* [EXERCISE]: The whole listing is to be retyped exactly as it appears.

* [RECORDS TO PROCESS]:
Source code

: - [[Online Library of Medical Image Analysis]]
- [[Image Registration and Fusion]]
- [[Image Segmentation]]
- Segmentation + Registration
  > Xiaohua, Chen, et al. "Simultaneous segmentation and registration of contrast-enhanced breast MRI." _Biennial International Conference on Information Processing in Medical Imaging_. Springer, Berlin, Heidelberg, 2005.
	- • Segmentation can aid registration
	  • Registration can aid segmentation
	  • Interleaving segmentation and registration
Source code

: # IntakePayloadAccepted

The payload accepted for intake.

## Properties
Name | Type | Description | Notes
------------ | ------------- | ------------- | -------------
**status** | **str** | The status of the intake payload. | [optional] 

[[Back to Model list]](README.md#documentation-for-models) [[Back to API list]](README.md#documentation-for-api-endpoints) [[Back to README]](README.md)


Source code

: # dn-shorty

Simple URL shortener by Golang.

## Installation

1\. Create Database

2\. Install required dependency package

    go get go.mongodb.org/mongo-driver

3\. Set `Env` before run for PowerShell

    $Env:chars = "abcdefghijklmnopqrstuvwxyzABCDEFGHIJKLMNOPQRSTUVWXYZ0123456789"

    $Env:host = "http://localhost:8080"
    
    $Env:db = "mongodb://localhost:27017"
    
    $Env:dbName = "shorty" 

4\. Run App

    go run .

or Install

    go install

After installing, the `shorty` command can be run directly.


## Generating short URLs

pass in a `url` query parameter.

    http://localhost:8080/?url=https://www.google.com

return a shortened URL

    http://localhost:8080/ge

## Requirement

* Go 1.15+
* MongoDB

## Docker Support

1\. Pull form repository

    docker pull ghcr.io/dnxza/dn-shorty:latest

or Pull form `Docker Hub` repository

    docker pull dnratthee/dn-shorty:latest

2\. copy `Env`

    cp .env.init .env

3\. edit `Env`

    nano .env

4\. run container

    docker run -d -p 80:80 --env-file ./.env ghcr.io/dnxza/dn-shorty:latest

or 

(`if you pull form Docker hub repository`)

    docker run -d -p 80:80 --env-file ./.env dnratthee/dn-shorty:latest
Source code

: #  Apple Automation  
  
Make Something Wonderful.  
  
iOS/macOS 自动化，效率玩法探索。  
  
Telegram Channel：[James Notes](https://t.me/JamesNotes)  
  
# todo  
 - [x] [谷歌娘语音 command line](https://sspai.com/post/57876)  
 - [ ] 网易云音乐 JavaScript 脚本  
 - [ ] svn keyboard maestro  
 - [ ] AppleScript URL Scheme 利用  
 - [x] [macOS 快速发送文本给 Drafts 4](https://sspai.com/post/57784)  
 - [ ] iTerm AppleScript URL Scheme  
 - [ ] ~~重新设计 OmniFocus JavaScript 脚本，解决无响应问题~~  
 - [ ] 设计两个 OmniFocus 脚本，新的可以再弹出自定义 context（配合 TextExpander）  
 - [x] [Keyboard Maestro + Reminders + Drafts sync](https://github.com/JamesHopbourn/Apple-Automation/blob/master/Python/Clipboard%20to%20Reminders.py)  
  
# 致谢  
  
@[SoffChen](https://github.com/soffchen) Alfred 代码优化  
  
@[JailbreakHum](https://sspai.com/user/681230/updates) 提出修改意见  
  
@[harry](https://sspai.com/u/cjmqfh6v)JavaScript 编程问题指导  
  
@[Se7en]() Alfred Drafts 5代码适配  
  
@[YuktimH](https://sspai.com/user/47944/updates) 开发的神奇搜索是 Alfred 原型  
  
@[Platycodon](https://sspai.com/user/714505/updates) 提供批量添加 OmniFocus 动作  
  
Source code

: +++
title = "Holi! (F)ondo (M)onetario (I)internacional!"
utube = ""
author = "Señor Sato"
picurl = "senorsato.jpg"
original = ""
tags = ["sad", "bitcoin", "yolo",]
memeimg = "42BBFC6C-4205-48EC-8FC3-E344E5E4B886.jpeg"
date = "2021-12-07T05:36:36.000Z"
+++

* [RESULT OF THE TASK]:
Source code

: - [[Online Library of Medical Image Analysis]]
- [[Image Registration and Fusion]]
- [[Image Segmentation]]
- Segmentation + Registration
  > Xiaohua, Chen, et al. "Simultaneous segmentation and registration of contrast-enhanced breast MRI." _Biennial International Conference on Information Processing in Medical Imaging_. Springer, Berlin, Heidelberg, 2005.
	- • Segmentation can aid registration
	  • Registration can aid segmentation
	  • Interleaving segmentation and registration
Source code

: # IntakePayloadAccepted

The payload accepted for intake.

## Properties
Name | Type | Description | Notes
------------ | ------------- | ------------- | -------------
**status** | **str** | The status of the intake payload. | [optional] 

[[Back to Model list]](README.md#documentation-for-models) [[Back to API list]](README.md#documentation-for-api-endpoints) [[Back to README]](README.md)


Source code

: # dn-shorty

Simple URL shortener by Golang.

## Installation

1\. Create Database

2\. Install required dependency package

    go get go.mongodb.org/mongo-driver

3\. Set `Env` before run for PowerShell

    $Env:chars = "abcdefghijklmnopqrstuvwxyzABCDEFGHIJKLMNOPQRSTUVWXYZ0123456789"

    $Env:host = "http://localhost:8080"
    
    $Env:db = "mongodb://localhost:27017"
    
    $Env:dbName = "shorty" 

4\. Run App

    go run .

or Install

    go install

After installing, the `shorty` command can be run directly.


## Generating short URLs

pass in a `url` query parameter.

    http://localhost:8080/?url=https://www.google.com

return a shortened URL

    http://localhost:8080/ge

## Requirement

* Go 1.15+
* MongoDB

## Docker Support

1\. Pull form repository

    docker pull ghcr.io/dnxza/dn-shorty:latest

or Pull form `Docker Hub` repository

    docker pull dnratthee/dn-shorty:latest

2\. copy `Env`

    cp .env.init .env

3\. edit `Env`

    nano .env

4\. run container

    docker run -d -p 80:80 --env-file ./.env ghcr.io/dnxza/dn-shorty:latest

or 

(`if you pull form Docker hub repository`)

    docker run -d -p 80:80 --env-file ./.env dnratthee/dn-shorty:latest
Source code

: #  Apple Automation  
  
Make Something Wonderful.  
  
iOS/macOS 自动化，效率玩法探索。  
  
Telegram Channel：[James Notes](https://t.me/JamesNotes)  
  
# todo  
 - [x] [谷歌娘语音 command line](https://sspai.com/post/57876)  
 - [ ] 网易云音乐 JavaScript 脚本  
 - [ ] svn keyboard maestro  
 - [ ] AppleScript URL Scheme 利用  
 - [x] [macOS 快速发送文本给 Drafts 4](https://sspai.com/post/57784)  
 - [ ] iTerm AppleScript URL Scheme  
 - [ ] ~~重新设计 OmniFocus JavaScript 脚本，解决无响应问题~~  
 - [ ] 设计两个 OmniFocus 脚本，新的可以再弹出自定义 context（配合 TextExpander）  
 - [x] [Keyboard Maestro + Reminders + Drafts sync](https://github.com/JamesHopbourn/Apple-Automation/blob/master/Python/Clipboard%20to%20Reminders.py)  
  
# 致谢  
  
@[SoffChen](https://github.com/soffchen) Alfred 代码优化  
  
@[JailbreakHum](https://sspai.com/user/681230/updates) 提出修改意见  
  
@[harry](https://sspai.com/u/cjmqfh6v)JavaScript 编程问题指导  
  
@[Se7en]() Alfred Drafts 5代码适配  
  
@[YuktimH](https://sspai.com/user/47944/updates) 开发的神奇搜索是 Alfred 原型  
  
@[Platycodon](https://sspai.com/user/714505/updates) 提供批量添加 OmniFocus 动作  
  
Source code

: +++
title = "Holi! (F)ondo (M)onetario (I)internacional!"
utube = ""
author = "Señor Sato"
picurl = "senorsato.jpg"
original = ""
tags = ["sad", "bitcoin", "yolo",]
memeimg = "42BBFC6C-4205-48EC-8FC3-E344E5E4B886.jpeg"
date = "2021-12-07T05:36:36.000Z"
+++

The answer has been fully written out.